The conservative values pledge that Michele Bachmann and Rick Santorum have already signed, and that other presidential candidates are under pressure to sign, has a number of stipulations, including that the signer support “robust child-bearing” and vigorously oppose “all forms of pornography,” as well as any attempts to put women into “forward combat roles.” But the main focus of the pledge is defending “traditional” marriage—hence, the document's title, the “Marriage Vow.” Signers of the document, authored by an Iowa organization called The Family Leader, must oppose same-sex marriage, for instance, and pledge fidelity to their own spouses. (The preamble to the pledge also goes on to bemoan the fact that modern black children are more likely to be raised by single-parent households than they were during slavery, even while allowing that slavery “had a disastrous impact on African-American families.” Is this to imply, as Michelle Goldberg suggests, that slave kids were somehow better off?)
In the midst of its energetic efforts to list all the reasons why non-gay people should get married (married people supposedly live longer, are healthier, more financially stable), the marriage pledge insists that there’s “overwhelming statistical evidence” that married people enjoy “better sex.” Is this true? And if so, whither the plots of countless sitcoms?

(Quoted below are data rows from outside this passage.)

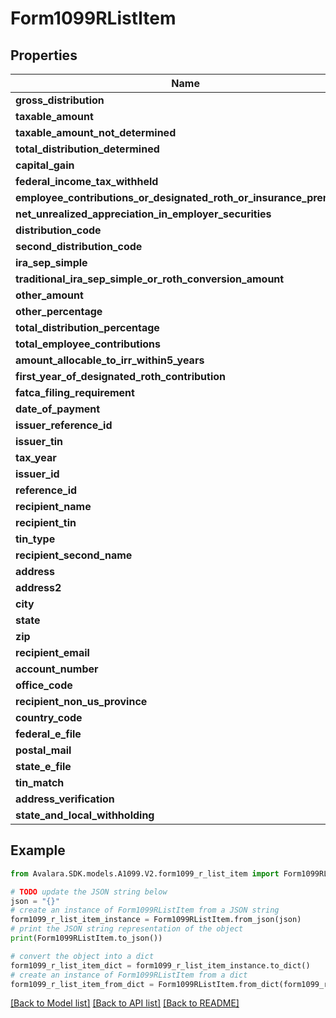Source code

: # Form1099RListItem


## Properties

Name | Type | Description | Notes
------------ | ------------- | ------------- | -------------
**gross_distribution** | **float** |  | [optional] 
**taxable_amount** | **float** |  | [optional] 
**taxable_amount_not_determined** | **bool** |  | [optional] 
**total_distribution_determined** | **bool** |  | [optional] 
**capital_gain** | **float** |  | [optional] 
**federal_income_tax_withheld** | **float** |  | [optional] 
**employee_contributions_or_designated_roth_or_insurance_premiums** | **float** |  | [optional] 
**net_unrealized_appreciation_in_employer_securities** | **float** |  | [optional] 
**distribution_code** | **str** |  | [optional] 
**second_distribution_code** | **str** |  | [optional] 
**ira_sep_simple** | **bool** |  | [optional] 
**traditional_ira_sep_simple_or_roth_conversion_amount** | **float** |  | [optional] 
**other_amount** | **float** |  | [optional] 
**other_percentage** | **str** |  | [optional] 
**total_distribution_percentage** | **str** |  | [optional] 
**total_employee_contributions** | **float** |  | [optional] 
**amount_allocable_to_irr_within5_years** | **float** |  | [optional] 
**first_year_of_designated_roth_contribution** | **int** |  | [optional] 
**fatca_filing_requirement** | **bool** |  | [optional] 
**date_of_payment** | **datetime** |  | [optional] 
**issuer_reference_id** | **str** |  | [optional] 
**issuer_tin** | **str** |  | [optional] 
**tax_year** | **int** |  | [optional] 
**issuer_id** | **str** |  | [optional] 
**reference_id** | **str** |  | [optional] 
**recipient_name** | **str** |  | [optional] 
**recipient_tin** | **str** |  | [optional] 
**tin_type** | **str** |  | [optional] 
**recipient_second_name** | **str** |  | [optional] 
**address** | **str** |  | [optional] 
**address2** | **str** |  | [optional] 
**city** | **str** |  | [optional] 
**state** | **str** |  | [optional] 
**zip** | **str** |  | [optional] 
**recipient_email** | **str** |  | [optional] 
**account_number** | **str** |  | [optional] 
**office_code** | **str** |  | [optional] 
**recipient_non_us_province** | **str** |  | [optional] 
**country_code** | **str** |  | [optional] 
**federal_e_file** | **bool** |  | [optional] 
**postal_mail** | **bool** |  | [optional] 
**state_e_file** | **bool** |  | [optional] 
**tin_match** | **bool** |  | [optional] 
**address_verification** | **bool** |  | [optional] 
**state_and_local_withholding** | [**StateAndLocalWithholdingRequest**](StateAndLocalWithholdingRequest.md) |  | [optional] 

## Example

```python
from Avalara.SDK.models.A1099.V2.form1099_r_list_item import Form1099RListItem

# TODO update the JSON string below
json = "{}"
# create an instance of Form1099RListItem from a JSON string
form1099_r_list_item_instance = Form1099RListItem.from_json(json)
# print the JSON string representation of the object
print(Form1099RListItem.to_json())

# convert the object into a dict
form1099_r_list_item_dict = form1099_r_list_item_instance.to_dict()
# create an instance of Form1099RListItem from a dict
form1099_r_list_item_from_dict = Form1099RListItem.from_dict(form1099_r_list_item_dict)
```
[[Back to Model list]](../README.md#documentation-for-models) [[Back to API list]](../README.md#documentation-for-api-endpoints) [[Back to README]](../README.md)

It turns out, the claim is not true. The supposedly “overwhelming” evidence that marriage equals better sex is a study called “Why Marriage Matters,”—the available summary of which makes only vague, unsubstantiated claims that “relationship quality” relates to “marital status.” Elsewhere, an 11-year-old book called The Case For Marriage tried to make the same argument more forcefully. But as Singled Out author Bella DePaulo has pointed out, the actual statistics suggest that cohabitating (non-married) couples have better and more frequent sex than married people do.
It would be as dishonest to argue that cohabitation causes better sex as it is to argue that marriage causes better sex. The available statistics don’t appear to break out, for instance, whether people who cohabitate before getting married have better sex during marriage than those couple who don’t do test runs, so to speak, before the wedding. They don’t indicate whether the drop in marital satisfaction is merely a reflection of time taking its toll on a relationship’s romance. (According to the stats DePaulo cites, fewer than half of married men and women report being “extremely emotionally satisfied” with their sex lives.) Indeed, the statistics are so hard to read that none of this should really be an argument for or against marriage. But it should be an argument against ideology getting ahead of the facts.